Work through the records below and copy every line that includes "users".

Data records >>
※ ※ ※
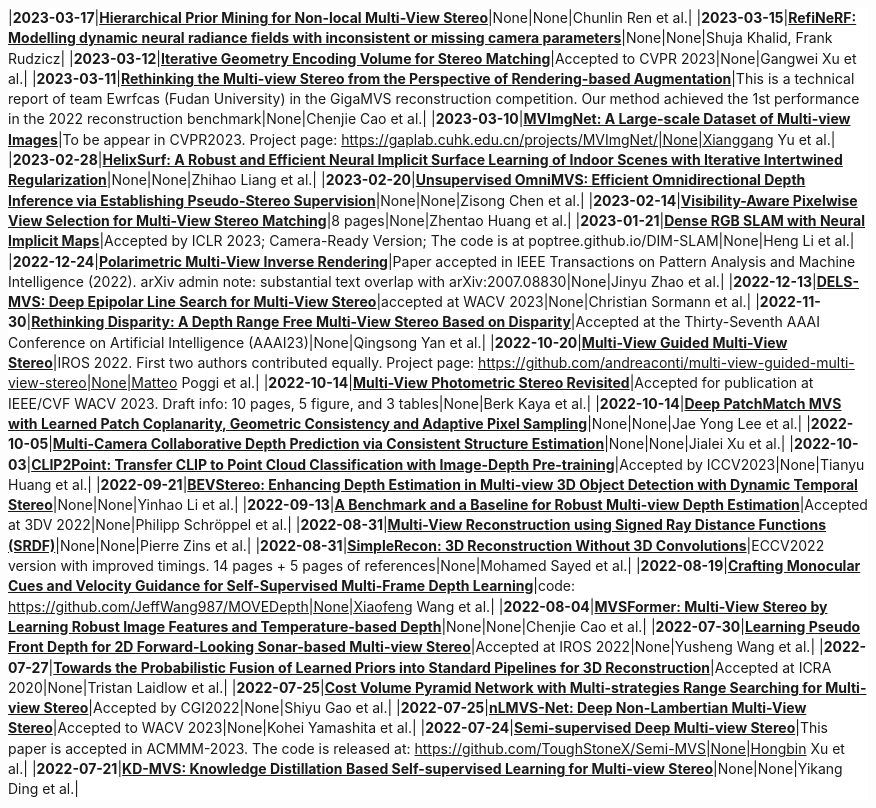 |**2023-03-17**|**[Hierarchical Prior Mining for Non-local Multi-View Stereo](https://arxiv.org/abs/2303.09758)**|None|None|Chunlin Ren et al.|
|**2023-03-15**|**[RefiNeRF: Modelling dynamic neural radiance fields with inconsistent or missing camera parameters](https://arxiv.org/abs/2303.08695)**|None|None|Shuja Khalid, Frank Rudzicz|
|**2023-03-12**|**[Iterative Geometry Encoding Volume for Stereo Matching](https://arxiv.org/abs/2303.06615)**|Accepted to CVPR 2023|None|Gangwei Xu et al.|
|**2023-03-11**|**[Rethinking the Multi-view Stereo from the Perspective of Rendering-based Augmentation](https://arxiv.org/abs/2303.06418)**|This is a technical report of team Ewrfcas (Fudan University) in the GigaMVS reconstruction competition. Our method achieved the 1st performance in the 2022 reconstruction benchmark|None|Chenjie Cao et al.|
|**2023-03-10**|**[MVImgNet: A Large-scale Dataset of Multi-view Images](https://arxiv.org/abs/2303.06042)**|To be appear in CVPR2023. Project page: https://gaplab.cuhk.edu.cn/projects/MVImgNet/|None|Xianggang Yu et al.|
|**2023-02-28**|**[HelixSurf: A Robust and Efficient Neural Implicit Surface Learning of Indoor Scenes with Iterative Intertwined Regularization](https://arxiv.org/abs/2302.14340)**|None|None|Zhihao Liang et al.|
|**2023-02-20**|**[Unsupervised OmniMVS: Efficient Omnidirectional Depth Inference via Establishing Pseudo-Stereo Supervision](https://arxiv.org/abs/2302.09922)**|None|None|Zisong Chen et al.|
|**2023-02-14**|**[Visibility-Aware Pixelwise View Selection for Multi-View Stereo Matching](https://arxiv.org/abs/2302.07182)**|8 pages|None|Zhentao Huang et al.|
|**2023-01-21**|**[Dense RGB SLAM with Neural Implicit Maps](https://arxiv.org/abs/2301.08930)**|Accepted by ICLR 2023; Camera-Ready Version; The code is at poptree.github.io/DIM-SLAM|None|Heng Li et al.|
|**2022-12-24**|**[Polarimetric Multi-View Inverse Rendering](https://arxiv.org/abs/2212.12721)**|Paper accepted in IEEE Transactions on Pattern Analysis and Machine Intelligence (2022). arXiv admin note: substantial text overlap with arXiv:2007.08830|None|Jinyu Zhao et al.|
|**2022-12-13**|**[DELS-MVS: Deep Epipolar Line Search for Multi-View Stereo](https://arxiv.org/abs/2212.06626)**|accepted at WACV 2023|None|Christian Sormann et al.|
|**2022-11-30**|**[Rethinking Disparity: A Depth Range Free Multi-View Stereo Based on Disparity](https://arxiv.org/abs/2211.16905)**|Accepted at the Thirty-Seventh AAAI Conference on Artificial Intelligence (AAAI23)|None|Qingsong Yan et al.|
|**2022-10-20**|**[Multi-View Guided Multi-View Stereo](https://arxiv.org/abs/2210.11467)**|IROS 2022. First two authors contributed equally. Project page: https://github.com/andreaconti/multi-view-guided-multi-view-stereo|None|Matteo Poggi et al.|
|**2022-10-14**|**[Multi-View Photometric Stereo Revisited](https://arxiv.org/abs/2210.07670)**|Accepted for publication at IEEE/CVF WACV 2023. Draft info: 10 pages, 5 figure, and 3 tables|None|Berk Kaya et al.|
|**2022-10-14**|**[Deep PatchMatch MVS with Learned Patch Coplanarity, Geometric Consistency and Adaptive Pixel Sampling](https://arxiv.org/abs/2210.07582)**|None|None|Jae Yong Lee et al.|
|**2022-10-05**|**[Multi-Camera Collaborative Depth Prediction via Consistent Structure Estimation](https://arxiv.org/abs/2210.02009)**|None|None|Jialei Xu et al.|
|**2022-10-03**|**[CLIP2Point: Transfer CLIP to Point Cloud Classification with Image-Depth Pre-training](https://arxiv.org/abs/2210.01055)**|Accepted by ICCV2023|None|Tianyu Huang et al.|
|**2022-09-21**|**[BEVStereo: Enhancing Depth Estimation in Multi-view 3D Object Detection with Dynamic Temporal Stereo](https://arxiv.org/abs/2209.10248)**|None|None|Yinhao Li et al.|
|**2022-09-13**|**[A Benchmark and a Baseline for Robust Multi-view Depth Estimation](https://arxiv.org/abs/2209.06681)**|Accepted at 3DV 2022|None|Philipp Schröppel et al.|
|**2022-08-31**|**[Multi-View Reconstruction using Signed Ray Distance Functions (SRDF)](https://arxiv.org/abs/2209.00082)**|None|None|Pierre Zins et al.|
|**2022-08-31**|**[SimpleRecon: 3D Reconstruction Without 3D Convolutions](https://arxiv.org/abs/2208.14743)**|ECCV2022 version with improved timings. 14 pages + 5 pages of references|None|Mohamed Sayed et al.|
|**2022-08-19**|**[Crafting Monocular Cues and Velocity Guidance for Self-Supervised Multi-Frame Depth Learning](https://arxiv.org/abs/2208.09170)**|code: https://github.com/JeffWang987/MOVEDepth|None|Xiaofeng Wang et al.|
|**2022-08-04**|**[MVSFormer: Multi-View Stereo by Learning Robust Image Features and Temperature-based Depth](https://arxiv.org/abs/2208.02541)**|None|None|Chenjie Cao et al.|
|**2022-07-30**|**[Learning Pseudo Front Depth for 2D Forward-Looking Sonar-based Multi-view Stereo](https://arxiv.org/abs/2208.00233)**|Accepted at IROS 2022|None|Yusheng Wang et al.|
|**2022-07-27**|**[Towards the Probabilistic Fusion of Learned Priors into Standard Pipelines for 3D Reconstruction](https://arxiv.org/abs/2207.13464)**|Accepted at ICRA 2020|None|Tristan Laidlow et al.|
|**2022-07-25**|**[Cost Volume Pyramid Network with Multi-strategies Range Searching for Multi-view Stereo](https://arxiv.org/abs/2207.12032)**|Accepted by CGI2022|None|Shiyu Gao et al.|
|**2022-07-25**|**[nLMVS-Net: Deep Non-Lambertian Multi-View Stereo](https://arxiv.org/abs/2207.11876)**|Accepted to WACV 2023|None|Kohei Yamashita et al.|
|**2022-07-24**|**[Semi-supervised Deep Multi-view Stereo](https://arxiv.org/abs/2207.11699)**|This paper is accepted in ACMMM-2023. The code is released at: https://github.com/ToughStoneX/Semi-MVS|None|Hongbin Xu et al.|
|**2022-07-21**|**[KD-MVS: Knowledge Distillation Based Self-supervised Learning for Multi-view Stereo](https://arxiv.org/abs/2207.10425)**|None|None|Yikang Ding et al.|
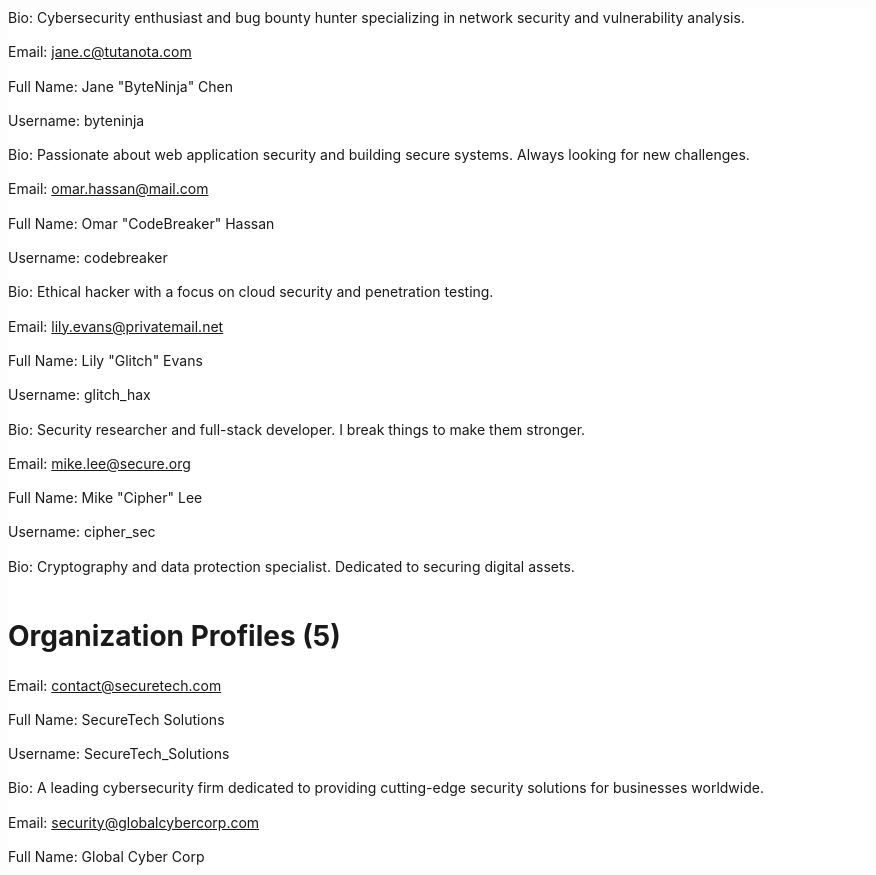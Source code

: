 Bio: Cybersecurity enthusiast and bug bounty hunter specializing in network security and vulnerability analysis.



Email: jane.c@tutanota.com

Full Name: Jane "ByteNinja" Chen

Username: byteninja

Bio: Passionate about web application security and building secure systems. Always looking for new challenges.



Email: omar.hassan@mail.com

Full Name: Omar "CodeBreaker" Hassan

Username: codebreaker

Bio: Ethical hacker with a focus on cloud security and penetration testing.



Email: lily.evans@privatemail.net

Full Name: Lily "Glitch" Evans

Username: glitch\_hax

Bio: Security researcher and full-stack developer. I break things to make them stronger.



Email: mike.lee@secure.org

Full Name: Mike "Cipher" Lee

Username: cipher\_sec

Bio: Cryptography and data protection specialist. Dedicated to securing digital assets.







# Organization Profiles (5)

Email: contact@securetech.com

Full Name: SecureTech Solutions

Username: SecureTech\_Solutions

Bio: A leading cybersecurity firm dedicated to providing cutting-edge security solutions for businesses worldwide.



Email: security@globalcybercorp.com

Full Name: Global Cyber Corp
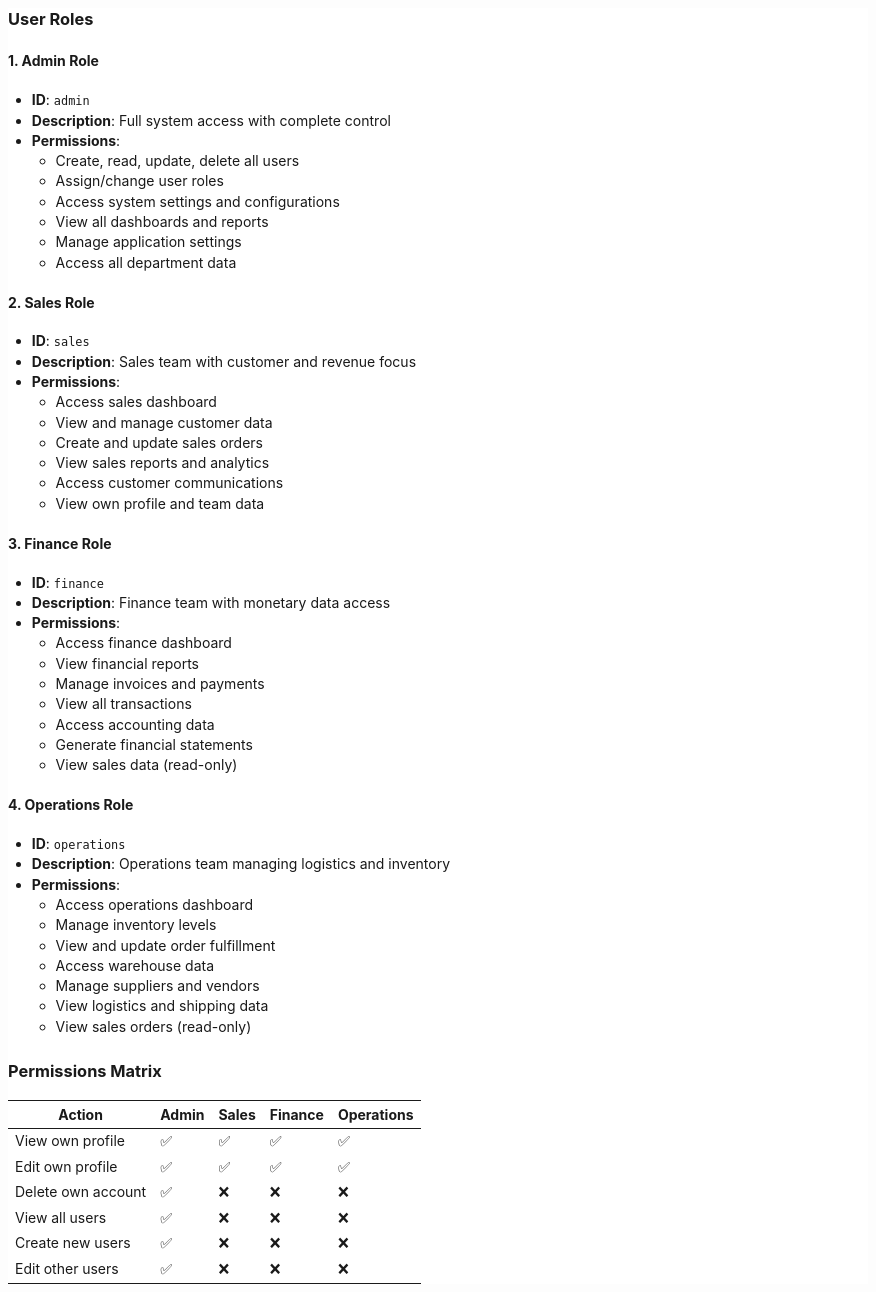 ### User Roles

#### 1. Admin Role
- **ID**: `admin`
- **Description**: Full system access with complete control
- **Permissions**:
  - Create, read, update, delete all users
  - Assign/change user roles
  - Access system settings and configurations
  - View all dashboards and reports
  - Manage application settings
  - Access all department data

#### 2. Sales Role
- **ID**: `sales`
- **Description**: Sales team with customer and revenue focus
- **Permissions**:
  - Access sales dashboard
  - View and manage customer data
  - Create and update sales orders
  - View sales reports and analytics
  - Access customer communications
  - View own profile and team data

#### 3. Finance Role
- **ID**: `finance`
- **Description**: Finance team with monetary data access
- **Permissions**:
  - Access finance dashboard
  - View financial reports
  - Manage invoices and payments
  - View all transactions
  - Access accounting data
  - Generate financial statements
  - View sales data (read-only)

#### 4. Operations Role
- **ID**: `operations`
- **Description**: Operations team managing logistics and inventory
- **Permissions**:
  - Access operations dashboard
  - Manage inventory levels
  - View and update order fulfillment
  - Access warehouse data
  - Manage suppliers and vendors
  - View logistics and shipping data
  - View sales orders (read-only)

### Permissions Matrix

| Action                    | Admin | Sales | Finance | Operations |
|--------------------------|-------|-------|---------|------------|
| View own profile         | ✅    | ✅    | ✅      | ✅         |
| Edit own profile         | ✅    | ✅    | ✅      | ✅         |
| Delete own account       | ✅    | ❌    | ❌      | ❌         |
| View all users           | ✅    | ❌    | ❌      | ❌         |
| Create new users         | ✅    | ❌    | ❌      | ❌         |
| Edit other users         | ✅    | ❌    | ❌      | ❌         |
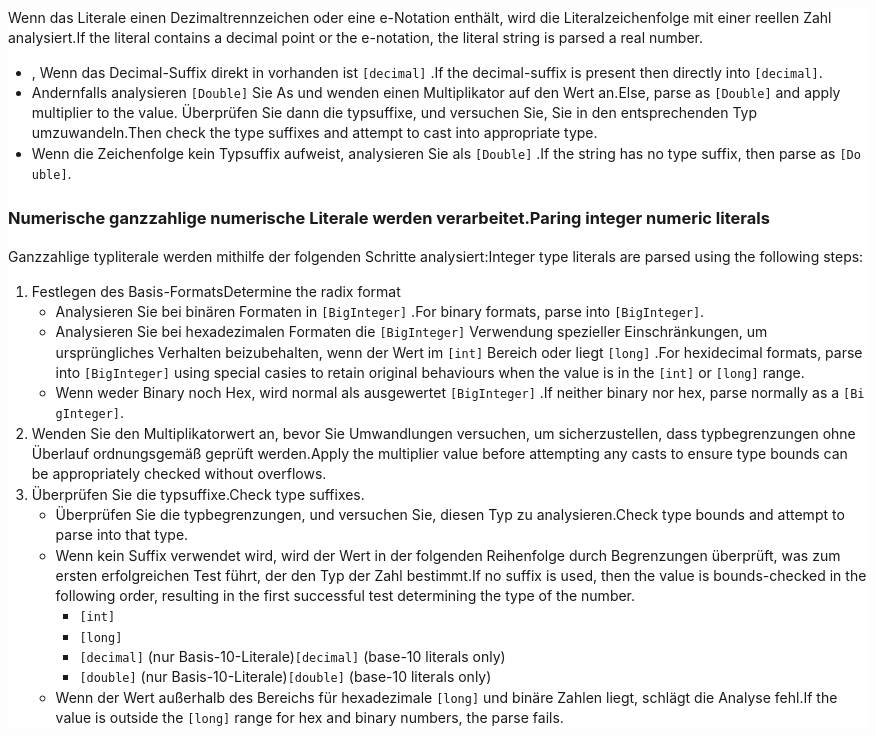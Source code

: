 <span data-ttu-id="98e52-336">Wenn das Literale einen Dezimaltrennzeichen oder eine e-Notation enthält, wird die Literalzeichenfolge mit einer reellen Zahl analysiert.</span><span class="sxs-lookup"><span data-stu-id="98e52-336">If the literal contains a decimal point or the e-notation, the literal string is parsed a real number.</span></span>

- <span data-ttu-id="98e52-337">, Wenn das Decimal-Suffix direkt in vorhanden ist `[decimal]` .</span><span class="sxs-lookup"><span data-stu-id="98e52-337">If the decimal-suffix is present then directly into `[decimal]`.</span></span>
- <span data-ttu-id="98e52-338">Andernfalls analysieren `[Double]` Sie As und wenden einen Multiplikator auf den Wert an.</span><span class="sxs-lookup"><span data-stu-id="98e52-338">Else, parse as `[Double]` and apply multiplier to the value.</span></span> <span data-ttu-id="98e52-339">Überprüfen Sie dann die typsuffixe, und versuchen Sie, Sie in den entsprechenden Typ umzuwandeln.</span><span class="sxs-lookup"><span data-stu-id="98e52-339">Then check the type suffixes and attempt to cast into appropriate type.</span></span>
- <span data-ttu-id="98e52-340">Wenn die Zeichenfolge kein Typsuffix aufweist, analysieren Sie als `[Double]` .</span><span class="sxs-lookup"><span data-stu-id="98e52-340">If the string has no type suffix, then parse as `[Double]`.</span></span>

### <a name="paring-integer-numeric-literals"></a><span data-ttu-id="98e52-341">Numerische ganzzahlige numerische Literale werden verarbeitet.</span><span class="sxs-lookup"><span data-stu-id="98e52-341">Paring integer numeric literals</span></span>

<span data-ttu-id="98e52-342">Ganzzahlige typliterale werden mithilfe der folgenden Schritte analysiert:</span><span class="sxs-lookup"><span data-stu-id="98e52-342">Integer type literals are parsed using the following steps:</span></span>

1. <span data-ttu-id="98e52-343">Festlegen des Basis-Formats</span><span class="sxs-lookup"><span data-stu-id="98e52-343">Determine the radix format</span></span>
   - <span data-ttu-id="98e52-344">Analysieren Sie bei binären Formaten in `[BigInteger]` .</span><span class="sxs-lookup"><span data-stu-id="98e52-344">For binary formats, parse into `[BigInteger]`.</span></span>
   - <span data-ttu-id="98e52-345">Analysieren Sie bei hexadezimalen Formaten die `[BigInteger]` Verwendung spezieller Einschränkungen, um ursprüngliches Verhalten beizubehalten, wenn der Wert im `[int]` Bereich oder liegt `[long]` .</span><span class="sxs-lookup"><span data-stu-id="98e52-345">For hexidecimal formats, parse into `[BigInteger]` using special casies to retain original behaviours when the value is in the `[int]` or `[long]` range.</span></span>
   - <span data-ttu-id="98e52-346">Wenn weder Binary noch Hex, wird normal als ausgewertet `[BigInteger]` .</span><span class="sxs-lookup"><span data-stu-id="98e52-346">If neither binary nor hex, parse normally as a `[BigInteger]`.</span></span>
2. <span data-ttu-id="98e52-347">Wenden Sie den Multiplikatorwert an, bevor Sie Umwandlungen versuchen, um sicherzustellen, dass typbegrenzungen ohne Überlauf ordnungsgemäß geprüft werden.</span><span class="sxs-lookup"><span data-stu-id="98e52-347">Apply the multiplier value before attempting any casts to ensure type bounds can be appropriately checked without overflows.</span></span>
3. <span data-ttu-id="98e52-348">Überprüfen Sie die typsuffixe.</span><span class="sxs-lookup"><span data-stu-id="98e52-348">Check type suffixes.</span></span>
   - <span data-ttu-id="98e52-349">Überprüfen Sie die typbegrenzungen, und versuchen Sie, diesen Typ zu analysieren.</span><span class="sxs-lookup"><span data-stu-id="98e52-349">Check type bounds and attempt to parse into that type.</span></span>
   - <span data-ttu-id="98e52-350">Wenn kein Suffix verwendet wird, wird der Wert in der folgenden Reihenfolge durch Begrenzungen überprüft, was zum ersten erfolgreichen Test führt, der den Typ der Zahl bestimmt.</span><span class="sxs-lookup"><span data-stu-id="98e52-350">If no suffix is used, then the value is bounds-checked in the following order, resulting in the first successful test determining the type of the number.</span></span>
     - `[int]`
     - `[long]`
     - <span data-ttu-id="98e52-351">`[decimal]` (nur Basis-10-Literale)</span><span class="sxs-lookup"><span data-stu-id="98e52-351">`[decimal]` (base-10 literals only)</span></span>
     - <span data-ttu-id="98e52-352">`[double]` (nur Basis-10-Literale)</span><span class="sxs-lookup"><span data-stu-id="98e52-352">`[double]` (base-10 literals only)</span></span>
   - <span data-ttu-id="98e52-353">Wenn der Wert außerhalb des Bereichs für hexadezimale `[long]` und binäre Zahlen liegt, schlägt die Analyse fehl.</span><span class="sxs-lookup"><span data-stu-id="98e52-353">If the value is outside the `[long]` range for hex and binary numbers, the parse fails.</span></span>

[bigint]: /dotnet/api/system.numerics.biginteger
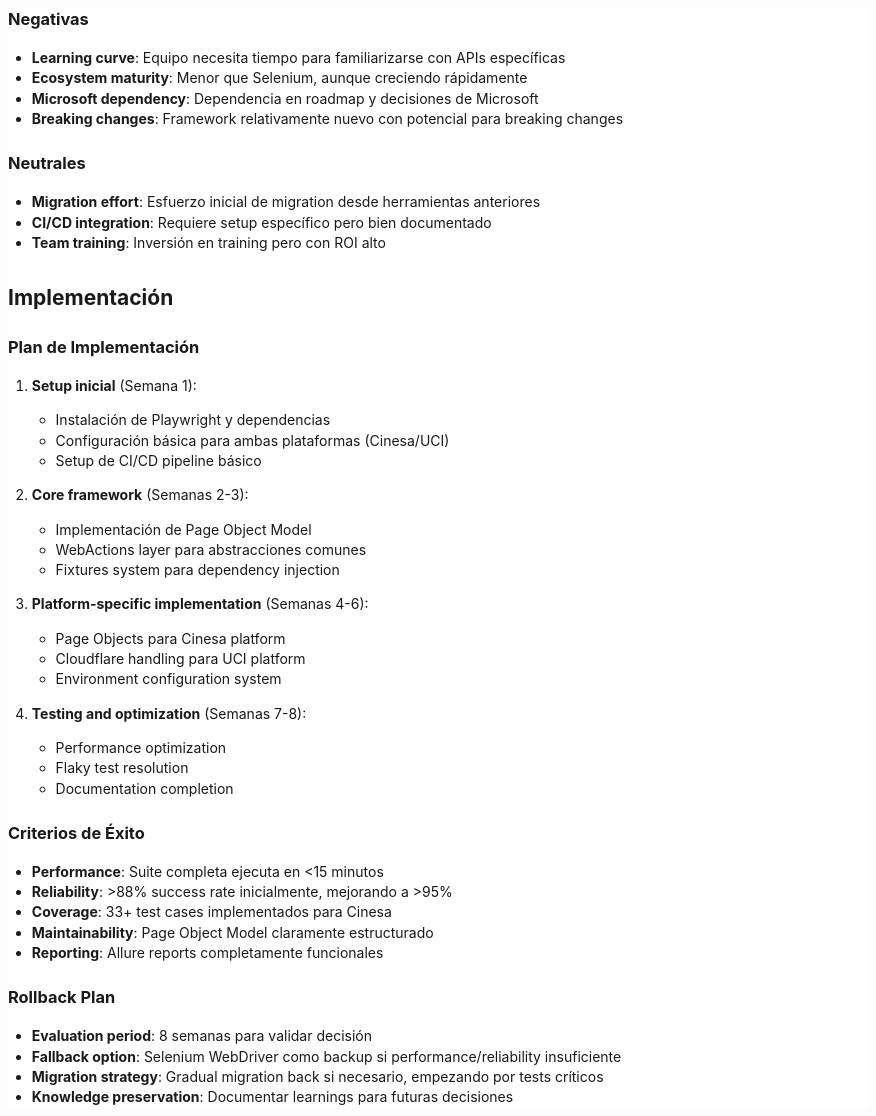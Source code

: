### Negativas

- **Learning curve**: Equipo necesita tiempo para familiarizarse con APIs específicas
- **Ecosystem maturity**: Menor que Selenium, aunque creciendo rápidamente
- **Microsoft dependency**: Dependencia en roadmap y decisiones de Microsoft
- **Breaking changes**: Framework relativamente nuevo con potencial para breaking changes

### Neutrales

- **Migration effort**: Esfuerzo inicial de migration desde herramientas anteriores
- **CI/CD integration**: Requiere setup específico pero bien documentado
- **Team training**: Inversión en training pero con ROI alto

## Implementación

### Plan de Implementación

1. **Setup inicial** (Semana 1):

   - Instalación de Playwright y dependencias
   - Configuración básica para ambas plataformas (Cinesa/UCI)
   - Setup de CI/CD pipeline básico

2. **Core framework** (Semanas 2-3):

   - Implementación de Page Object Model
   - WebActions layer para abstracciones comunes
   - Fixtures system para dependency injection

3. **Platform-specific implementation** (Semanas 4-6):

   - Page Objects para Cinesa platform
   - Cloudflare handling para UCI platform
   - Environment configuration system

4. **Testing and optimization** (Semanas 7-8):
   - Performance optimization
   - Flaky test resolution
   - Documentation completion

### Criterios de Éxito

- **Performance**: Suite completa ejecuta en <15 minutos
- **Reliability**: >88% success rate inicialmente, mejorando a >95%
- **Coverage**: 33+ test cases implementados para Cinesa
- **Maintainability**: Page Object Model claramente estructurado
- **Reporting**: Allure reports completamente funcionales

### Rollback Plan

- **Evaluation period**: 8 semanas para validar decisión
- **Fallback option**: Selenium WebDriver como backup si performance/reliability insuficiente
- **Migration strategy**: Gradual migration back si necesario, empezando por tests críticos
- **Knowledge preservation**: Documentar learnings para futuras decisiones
※ ※ ※
Expected answer >>
  - Create, read, update, delete all users
| View all users           | ✅    | ❌    | ❌      | ❌         |
| Create new users         | ✅    | ❌    | ❌      | ❌         |
| Edit other users         | ✅    | ❌    | ❌      | ❌         |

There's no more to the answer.